82. The Polish legal system does not include legal norms allowing for imprisonment only and exclusively for the reason of not being able to meet contractual obligations.


Article 12

83. The legal regulations presented in the previous report setting rules and conditions in the event of departure from Poland or entry into Polish territory have not undergone any changes.

84. In 1992 passports giving the right to cross the border were granted to 2,724,574 persons. During that period passport applications were rejected only in 471 cases, which constitutes 0.02 per cent of the overall number of applications submitted. For example, in 1993 passports were granted to 1,635,181 persons, while 494 passport applications were rejected, which constitutes 0.03 per cent of the applications. Therefore, on the basis of these data it can be ascertained that in principle all persons who submit an application receive passports.

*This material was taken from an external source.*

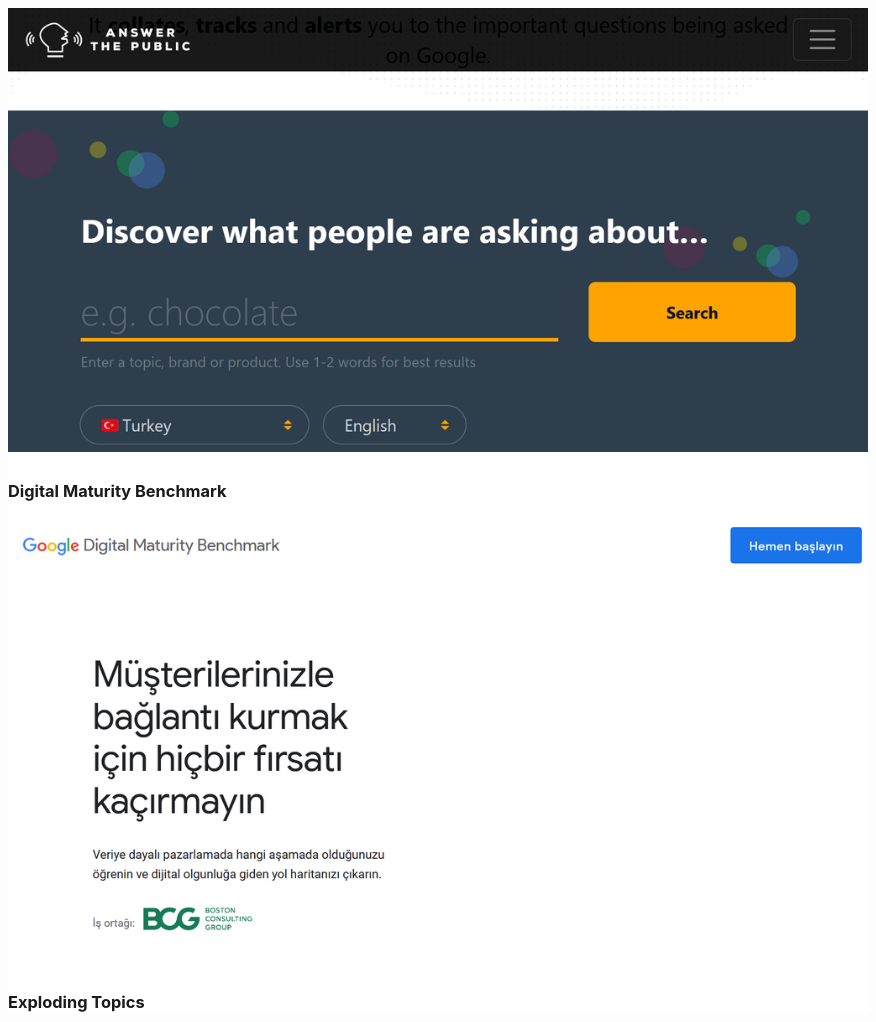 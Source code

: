 <img alt="Answer The Public" title="Answer The Public" src="/img/Answer-The-Public.png">

<h3> Digital Maturity Benchmark </h3>

<img alt="Digital Maturity Benchmark" title="Digital Maturity Benchmark" src="/img/Digital-Maturity-Benchmark.png">

<h3> Exploding Topics </h3>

85. The rules and conditions of granting foreigners entry visas to the Republic of Poland are set out in the Aliens' Act dated 29 March 1963 (Journal of Laws 1992, No. 7, item 30). According to the statistical yearbooks for the years 1991 and 1992 alien migration to Poland (change of permanent residence) looked as follows:

(a) Immigration 1991: 5,040 persons; 1992: 6,512 persons;

(b) Emigration 1991: 20,977 persons; 1992: 18,115 persons.

86. The observance by Poland of article 12 of the Covenant is confirmed by the number of persons crossing the border of the Republic of Poland. For example, in 1993 overall 185,552,700 persons crossed the border of the Polish State: incoming to Poland were 93,002,075 persons, and outgoing were 92,550,625 persons. In the first six months of 1994 93,571,162 persons crossed the border: incoming to Poland were 46,705,051 persons and outgoing were 46,866,111 persons.


Article 13

87. Observation in Poland of article 13 of the Covenant pertaining to conditions and requirements which in spite of being observed allow expulsion of an alien from Polish territory is secured by the above-specified Aliens' Act. The Act was amended by the Act dated 19 September 1991 (Journal of Laws No. 119, item 513) supplementing it with regulations allowing heads of provinces to apply to aliens such measures as "placing them in guarded centres" or "in custody awaiting expulsion" (art. 15, para. 4 and art. 16, paras. 1-3 of the Act).

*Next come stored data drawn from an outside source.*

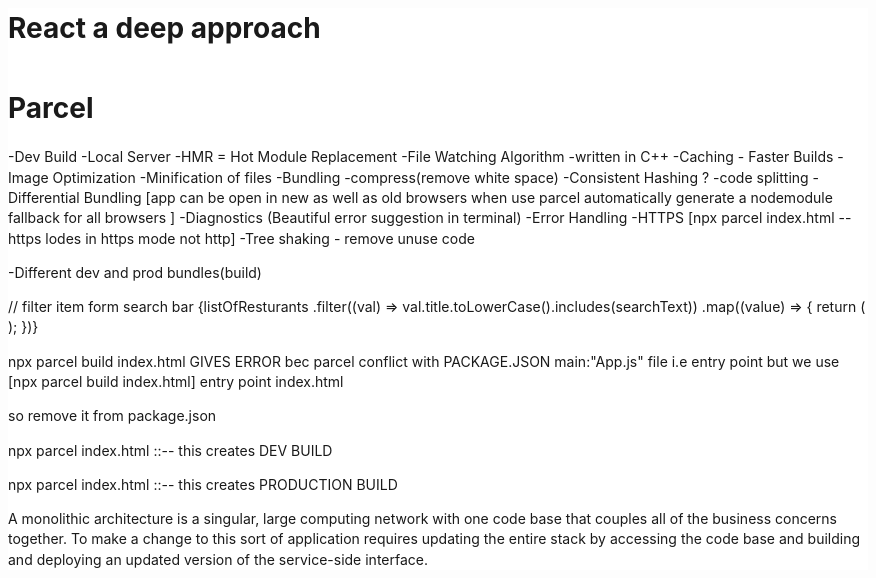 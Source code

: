 # React a deep approach

# Parcel

-Dev Build
-Local Server
-HMR = Hot Module Replacement
-File Watching Algorithm -written in C++
-Caching - Faster Builds
-Image Optimization
-Minification of files
-Bundling
-compress(remove white space)
-Consistent Hashing ?
-code splitting
-Differential Bundling [app can be open in new as well as old browsers when use <script type="module"></script></script> parcel automatically generate a nodemodule fallback for all browsers ]
-Diagnostics (Beautiful error suggestion in terminal)
-Error Handling
-HTTPS [npx parcel index.html --https lodes in https mode not http]
-Tree shaking - remove unuse code

-Different dev and prod bundles(build)

// filter item form search bar
{listOfResturants
.filter((val) => val.title.toLowerCase().includes(searchText))
.map((value) => {
return (
<RestaurantCard
                  key={value.id}
                  title={value.title}
                  url={value.url}
                  id={value.id}
                />
);
})}

npx parcel build index.html
GIVES ERROR bec
parcel conflict with PACKAGE.JSON main:"App.js" file i.e entry point
but we use [npx parcel build index.html] entry point index.html

so remove it from package.json

npx parcel index.html ::-- this creates DEV BUILD

npx parcel index.html ::-- this creates PRODUCTION BUILD

A monolithic architecture is a singular, large computing network with one code base that couples all of the business concerns together. To make a change to this sort of application requires updating the entire stack by accessing the code base and building and deploying an updated version of the service-side interface.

88. As a result of the pronouncement made by the Commissioner of Citizens' Rights the Constitutional Court recognized these regulations as inconsistent with the Constitution and on the basis of the provisions of the International Covenant on Civil and Political Rights legislative proceedings are being carried out in the Diet to alter these regulations.


Article 14

89. The constitutional principle binding in Poland that all persons shall be equal applies also to the equal rights of all persons before the courts.

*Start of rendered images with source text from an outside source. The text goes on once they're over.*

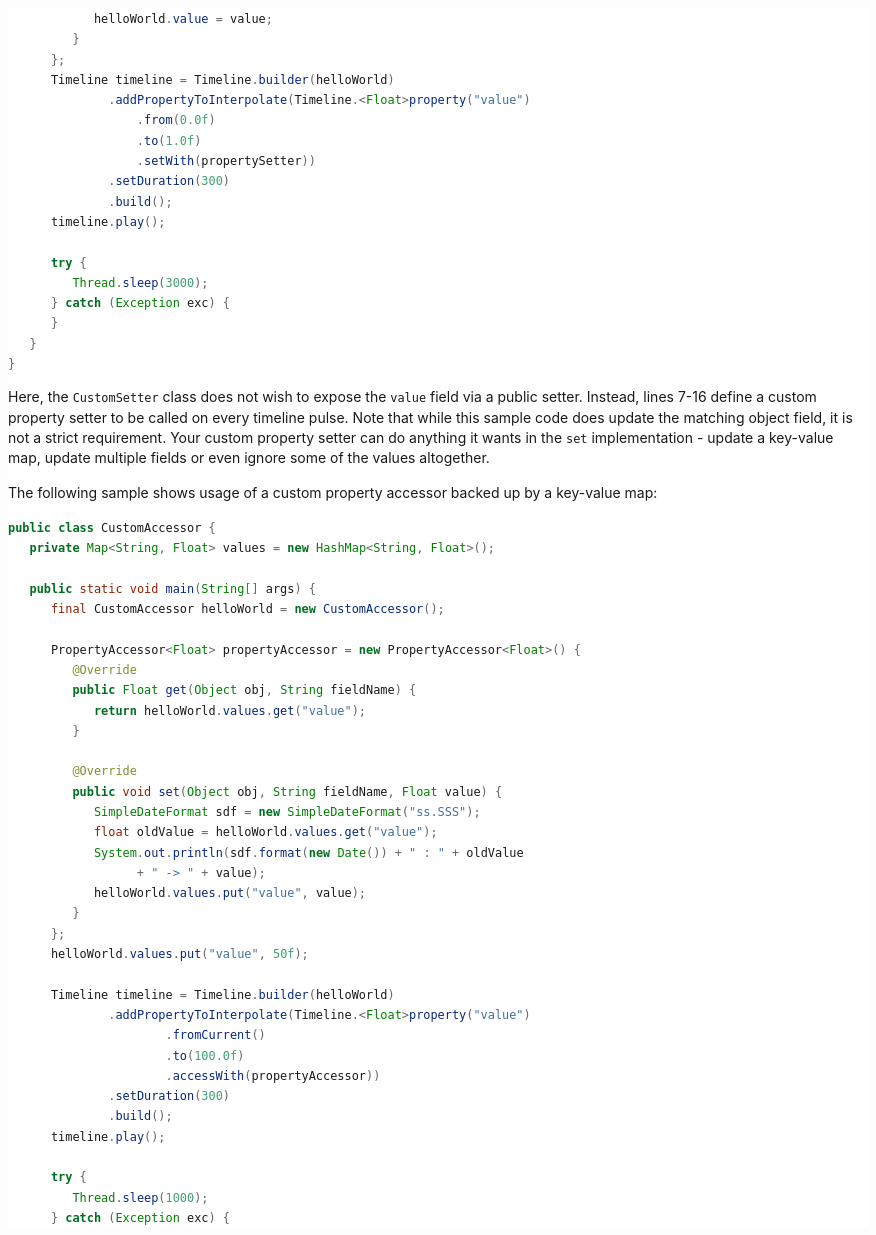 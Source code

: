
 ```java
            helloWorld.value = value;
         }
      };
      Timeline timeline = Timeline.builder(helloWorld)
              .addPropertyToInterpolate(Timeline.<Float>property("value")
                  .from(0.0f)
                  .to(1.0f)
                  .setWith(propertySetter))
              .setDuration(300)
              .build();
      timeline.play();

      try {
         Thread.sleep(3000);
      } catch (Exception exc) {
      }
   }
}
```

Here, the `CustomSetter` class does not wish to expose the `value` field via a public setter. Instead, lines 7-16 define a custom property setter to be called on every timeline pulse. Note that while this sample code does update the matching object field, it is not a strict requirement. Your custom property setter can do anything it wants in the `set` implementation - update a key-value map, update multiple fields or even ignore some of the values altogether.

The following sample shows usage of a custom property accessor backed up by a key-value map:

```java
public class CustomAccessor {
   private Map<String, Float> values = new HashMap<String, Float>();

   public static void main(String[] args) {
      final CustomAccessor helloWorld = new CustomAccessor();

      PropertyAccessor<Float> propertyAccessor = new PropertyAccessor<Float>() {
         @Override
         public Float get(Object obj, String fieldName) {
            return helloWorld.values.get("value");
         }

         @Override
         public void set(Object obj, String fieldName, Float value) {
            SimpleDateFormat sdf = new SimpleDateFormat("ss.SSS");
            float oldValue = helloWorld.values.get("value");
            System.out.println(sdf.format(new Date()) + " : " + oldValue
                  + " -> " + value);
            helloWorld.values.put("value", value);
         }
      };
      helloWorld.values.put("value", 50f);

      Timeline timeline = Timeline.builder(helloWorld)
              .addPropertyToInterpolate(Timeline.<Float>property("value")
                      .fromCurrent()
                      .to(100.0f)
                      .accessWith(propertyAccessor))
              .setDuration(300)
              .build();
      timeline.play();

      try {
         Thread.sleep(1000);
      } catch (Exception exc) {
```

90. The 1989 reform of the Polish judicature was described in detail in the previous report.

91. By the Act dated 15 May 1993, a regulation (art. 59/1) was introduced into the Organization of Justice Administration Act allowing the President to dismiss a judge upon a motion from the National Board of the Judicature, should he act in defiance of the principle of independence. In accordance with this regulation it is the disciplinary court which, upon motion of the Minister of Justice or of the board of the appellate court or of the regional court, would investigate whether any action in defiance of the principles of independence has occurred. Deeds and circumstances throughout the entire period of holding the post of judge constituted the basis for appraisal for the disciplinary court. The ratio legis of accepted solutions had to be based on the creation of legal circumstances allowing removal from the administration of justice of judges who during the socialist period violated the principle of independence. Moreover, in order to strengthen the position of the Minister of Justice this Act has restricted the right to general assemblies of judges and boards of the courts of law in matters concerning appointment or dismissal of presidents and deputy presidents of courts of law.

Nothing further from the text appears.